▸ Required action
Extract each line from the entries below that has the string "slots" in it.

(Pictures paired with source code)

==*==

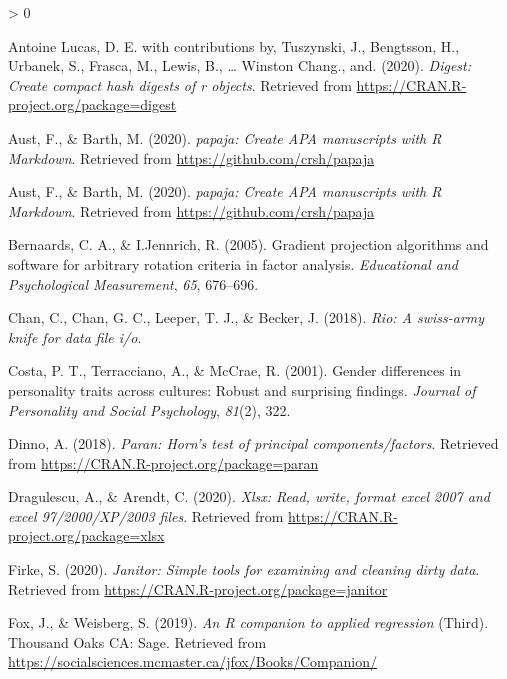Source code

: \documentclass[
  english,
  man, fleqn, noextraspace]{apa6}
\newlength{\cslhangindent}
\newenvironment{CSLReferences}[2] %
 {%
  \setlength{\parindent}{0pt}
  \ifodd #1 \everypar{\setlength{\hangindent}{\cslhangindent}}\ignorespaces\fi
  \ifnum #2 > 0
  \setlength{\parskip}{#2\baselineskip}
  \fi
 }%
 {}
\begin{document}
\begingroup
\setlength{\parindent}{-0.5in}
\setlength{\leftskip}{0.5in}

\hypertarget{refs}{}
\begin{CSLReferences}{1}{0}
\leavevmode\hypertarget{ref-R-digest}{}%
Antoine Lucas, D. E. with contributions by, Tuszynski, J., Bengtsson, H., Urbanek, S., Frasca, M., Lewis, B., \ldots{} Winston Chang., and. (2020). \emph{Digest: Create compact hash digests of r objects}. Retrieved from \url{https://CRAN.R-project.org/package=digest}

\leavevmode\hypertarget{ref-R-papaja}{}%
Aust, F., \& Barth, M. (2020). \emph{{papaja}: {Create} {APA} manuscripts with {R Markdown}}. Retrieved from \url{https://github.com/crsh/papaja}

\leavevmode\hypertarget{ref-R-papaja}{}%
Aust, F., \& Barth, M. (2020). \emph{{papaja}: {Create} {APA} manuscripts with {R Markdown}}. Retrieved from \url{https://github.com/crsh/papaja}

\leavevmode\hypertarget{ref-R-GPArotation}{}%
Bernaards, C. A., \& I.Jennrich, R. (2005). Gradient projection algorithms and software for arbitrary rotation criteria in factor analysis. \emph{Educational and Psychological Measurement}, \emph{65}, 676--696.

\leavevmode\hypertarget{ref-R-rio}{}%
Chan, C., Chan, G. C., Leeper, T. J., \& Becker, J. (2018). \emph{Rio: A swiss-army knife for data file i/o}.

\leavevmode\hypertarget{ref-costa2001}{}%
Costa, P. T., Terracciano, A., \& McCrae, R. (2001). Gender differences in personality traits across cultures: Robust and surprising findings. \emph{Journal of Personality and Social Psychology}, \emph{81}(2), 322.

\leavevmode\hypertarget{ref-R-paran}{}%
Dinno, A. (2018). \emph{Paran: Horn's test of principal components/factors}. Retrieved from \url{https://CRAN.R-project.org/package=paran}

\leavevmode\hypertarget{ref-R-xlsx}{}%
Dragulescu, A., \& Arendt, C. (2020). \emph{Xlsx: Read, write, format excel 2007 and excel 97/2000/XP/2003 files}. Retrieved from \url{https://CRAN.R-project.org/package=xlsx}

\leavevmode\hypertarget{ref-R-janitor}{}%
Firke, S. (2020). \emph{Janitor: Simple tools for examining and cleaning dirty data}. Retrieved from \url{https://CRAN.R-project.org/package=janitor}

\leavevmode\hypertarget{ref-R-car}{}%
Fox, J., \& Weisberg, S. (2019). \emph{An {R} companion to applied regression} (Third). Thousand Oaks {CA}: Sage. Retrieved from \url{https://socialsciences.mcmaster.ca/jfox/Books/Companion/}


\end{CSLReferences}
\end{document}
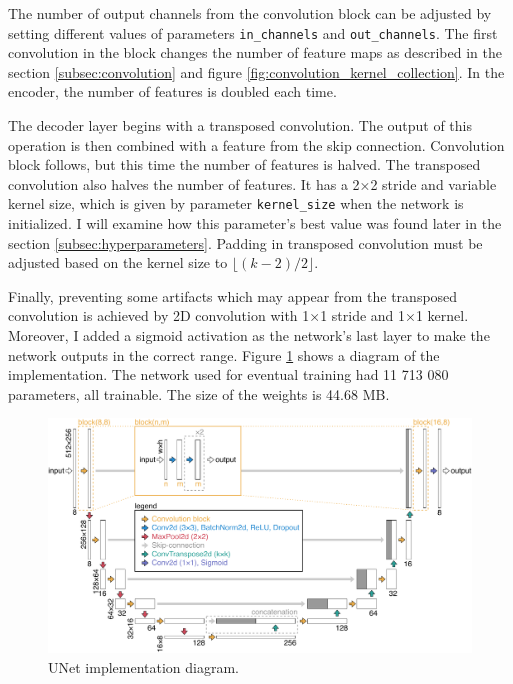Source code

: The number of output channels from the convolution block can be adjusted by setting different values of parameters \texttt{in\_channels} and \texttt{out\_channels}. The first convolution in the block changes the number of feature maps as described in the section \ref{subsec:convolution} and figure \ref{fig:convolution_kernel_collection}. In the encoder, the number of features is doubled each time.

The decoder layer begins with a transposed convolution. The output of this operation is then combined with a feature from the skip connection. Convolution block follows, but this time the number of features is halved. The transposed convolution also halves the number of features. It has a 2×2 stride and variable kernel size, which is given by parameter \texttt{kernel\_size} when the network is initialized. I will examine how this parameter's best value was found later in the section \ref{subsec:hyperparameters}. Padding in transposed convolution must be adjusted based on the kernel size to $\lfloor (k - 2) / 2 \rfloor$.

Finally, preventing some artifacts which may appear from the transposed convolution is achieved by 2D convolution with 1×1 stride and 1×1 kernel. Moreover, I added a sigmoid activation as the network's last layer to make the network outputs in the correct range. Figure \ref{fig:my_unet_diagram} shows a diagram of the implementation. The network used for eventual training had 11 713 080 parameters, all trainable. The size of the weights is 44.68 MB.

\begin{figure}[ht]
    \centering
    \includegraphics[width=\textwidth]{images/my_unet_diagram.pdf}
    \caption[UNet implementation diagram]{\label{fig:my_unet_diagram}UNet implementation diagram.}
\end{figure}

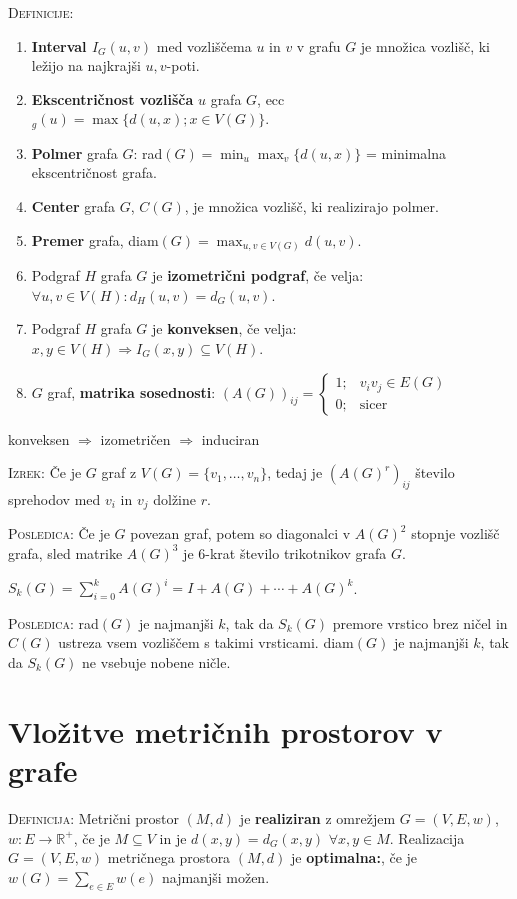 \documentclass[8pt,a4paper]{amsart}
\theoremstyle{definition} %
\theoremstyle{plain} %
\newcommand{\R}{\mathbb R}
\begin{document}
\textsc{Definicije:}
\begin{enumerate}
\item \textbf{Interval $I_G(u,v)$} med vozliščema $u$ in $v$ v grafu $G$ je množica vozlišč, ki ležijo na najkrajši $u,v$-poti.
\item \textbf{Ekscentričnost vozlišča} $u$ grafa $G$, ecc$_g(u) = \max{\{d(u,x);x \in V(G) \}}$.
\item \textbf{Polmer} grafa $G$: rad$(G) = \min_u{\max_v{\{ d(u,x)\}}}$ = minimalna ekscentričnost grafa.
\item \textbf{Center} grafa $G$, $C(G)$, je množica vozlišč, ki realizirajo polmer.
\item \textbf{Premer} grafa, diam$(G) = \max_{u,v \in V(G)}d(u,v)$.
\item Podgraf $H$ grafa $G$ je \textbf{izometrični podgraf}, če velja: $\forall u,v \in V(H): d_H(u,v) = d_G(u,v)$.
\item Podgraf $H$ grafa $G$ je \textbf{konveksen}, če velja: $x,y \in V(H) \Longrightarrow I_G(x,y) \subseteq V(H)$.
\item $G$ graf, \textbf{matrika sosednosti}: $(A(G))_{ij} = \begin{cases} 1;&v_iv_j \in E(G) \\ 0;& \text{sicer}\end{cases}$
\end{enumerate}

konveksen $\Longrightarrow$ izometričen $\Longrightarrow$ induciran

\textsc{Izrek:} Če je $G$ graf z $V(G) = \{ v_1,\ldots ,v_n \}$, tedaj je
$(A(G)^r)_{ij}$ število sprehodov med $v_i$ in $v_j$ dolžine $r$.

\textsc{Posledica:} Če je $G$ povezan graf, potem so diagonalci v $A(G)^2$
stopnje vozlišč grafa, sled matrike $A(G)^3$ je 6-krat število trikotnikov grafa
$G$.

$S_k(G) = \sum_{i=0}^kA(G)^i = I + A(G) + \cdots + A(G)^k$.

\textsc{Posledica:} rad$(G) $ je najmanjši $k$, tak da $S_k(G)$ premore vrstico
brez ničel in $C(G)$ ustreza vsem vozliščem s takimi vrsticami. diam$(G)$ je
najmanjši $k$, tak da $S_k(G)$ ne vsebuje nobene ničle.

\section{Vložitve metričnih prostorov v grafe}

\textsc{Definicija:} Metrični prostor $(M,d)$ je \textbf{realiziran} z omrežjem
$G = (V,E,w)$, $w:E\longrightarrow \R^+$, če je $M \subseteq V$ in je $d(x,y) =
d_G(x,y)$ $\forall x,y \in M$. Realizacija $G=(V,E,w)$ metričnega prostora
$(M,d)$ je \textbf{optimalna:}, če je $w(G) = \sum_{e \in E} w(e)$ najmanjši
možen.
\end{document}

==*==

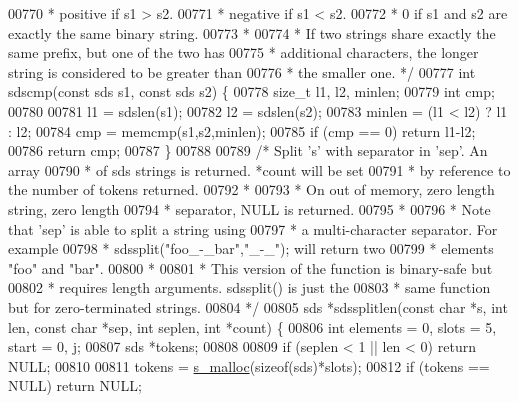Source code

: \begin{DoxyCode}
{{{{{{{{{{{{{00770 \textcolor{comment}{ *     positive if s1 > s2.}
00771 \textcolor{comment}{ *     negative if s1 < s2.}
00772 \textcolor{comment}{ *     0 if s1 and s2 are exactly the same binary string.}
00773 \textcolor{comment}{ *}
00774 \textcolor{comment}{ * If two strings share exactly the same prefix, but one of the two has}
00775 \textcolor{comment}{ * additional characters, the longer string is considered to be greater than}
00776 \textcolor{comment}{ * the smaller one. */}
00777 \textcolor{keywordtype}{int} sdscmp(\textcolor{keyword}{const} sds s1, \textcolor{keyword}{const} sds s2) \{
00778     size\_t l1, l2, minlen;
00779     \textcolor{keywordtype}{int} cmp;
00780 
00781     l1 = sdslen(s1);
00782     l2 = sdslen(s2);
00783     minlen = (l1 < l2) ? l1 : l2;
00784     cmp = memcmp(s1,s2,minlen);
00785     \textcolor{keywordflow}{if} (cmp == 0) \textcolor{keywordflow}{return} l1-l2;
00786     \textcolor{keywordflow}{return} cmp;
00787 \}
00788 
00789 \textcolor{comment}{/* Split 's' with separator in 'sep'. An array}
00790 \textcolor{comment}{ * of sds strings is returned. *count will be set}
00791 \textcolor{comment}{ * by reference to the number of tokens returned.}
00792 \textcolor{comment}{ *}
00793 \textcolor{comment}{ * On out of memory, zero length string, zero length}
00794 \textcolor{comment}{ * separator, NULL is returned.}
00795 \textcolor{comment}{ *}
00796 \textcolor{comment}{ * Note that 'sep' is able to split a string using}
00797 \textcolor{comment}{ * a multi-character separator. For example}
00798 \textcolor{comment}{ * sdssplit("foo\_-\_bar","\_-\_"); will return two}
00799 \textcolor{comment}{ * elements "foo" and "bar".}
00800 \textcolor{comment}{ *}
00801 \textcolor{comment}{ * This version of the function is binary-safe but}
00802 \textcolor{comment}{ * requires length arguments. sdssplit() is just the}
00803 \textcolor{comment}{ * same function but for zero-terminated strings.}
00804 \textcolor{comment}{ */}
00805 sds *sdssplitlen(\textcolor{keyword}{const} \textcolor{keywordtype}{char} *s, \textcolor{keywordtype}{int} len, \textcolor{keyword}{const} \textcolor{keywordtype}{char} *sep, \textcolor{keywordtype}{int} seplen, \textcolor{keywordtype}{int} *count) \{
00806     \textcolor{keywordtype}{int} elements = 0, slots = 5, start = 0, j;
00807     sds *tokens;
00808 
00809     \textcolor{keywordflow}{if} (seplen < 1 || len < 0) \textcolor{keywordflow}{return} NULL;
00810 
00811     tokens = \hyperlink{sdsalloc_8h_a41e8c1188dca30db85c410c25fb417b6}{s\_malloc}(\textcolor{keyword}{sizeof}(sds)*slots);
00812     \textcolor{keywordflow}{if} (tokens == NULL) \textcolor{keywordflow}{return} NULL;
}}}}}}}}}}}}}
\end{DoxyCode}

==*==

▸ Output of the exercise
00806     \textcolor{keywordtype}{int} elements = 0, slots = 5, start = 0, j;
00811     tokens = \hyperlink{sdsalloc_8h_a41e8c1188dca30db85c410c25fb417b6}{s\_malloc}(\textcolor{keyword}{sizeof}(sds)*slots);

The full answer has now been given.